Task >> Below is a listing. Write out exactly its lines between the one holding "- Frequency" and the one holding "- Visually, an", inclusive.

BEGIN

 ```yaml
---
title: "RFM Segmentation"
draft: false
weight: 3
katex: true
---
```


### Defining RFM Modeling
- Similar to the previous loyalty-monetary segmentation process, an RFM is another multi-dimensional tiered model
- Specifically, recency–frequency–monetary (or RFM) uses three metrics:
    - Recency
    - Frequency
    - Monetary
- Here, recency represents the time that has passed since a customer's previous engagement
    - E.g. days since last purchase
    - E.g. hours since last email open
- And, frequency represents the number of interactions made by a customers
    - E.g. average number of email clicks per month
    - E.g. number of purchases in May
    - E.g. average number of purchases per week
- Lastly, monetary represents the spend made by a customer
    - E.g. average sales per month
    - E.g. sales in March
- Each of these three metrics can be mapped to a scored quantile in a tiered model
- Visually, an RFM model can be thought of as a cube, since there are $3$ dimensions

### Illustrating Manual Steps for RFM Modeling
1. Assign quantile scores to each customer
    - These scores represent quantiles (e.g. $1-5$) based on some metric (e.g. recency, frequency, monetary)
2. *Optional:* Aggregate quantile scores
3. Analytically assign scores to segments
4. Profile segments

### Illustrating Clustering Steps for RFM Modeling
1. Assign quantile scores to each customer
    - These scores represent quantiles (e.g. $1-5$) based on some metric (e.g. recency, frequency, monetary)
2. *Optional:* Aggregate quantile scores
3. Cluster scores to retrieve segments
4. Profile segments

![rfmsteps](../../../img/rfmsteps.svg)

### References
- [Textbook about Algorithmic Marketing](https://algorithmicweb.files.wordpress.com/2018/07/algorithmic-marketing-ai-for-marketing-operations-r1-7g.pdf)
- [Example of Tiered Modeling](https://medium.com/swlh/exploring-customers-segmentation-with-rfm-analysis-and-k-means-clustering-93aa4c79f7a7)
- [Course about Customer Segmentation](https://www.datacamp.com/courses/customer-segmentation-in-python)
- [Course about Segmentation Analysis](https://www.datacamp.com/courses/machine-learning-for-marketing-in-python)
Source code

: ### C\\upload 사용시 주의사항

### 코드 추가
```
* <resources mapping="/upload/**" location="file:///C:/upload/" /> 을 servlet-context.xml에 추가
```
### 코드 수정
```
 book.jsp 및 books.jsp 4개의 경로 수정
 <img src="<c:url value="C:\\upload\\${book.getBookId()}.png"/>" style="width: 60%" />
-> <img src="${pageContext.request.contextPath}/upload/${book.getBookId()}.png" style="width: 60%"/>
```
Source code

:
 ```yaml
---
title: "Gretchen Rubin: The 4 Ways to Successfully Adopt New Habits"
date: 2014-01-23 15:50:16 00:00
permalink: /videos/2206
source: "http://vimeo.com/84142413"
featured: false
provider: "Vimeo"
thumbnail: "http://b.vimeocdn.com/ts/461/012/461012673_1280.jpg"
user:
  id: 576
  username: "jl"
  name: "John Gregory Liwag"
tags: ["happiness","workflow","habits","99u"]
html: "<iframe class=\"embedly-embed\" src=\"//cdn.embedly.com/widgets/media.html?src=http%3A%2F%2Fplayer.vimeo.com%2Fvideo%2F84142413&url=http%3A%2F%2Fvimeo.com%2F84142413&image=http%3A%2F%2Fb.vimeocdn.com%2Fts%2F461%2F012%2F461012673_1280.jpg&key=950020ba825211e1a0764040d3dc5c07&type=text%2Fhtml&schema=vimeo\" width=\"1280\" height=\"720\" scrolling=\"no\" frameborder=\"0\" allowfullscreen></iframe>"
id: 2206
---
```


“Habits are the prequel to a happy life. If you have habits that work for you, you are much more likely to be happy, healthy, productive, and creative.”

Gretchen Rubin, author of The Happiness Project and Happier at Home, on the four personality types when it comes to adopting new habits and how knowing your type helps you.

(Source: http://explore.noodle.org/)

END

The answer >>
    - Frequency
    - Monetary
- Here, recency represents the time that has passed since a customer's previous engagement
    - E.g. days since last purchase
    - E.g. hours since last email open
- And, frequency represents the number of interactions made by a customers
    - E.g. average number of email clicks per month
    - E.g. number of purchases in May
    - E.g. average number of purchases per week
- Lastly, monetary represents the spend made by a customer
    - E.g. average sales per month
    - E.g. sales in March
- Each of these three metrics can be mapped to a scored quantile in a tiered model
- Visually, an RFM model can be thought of as a cube, since there are $3$ dimensions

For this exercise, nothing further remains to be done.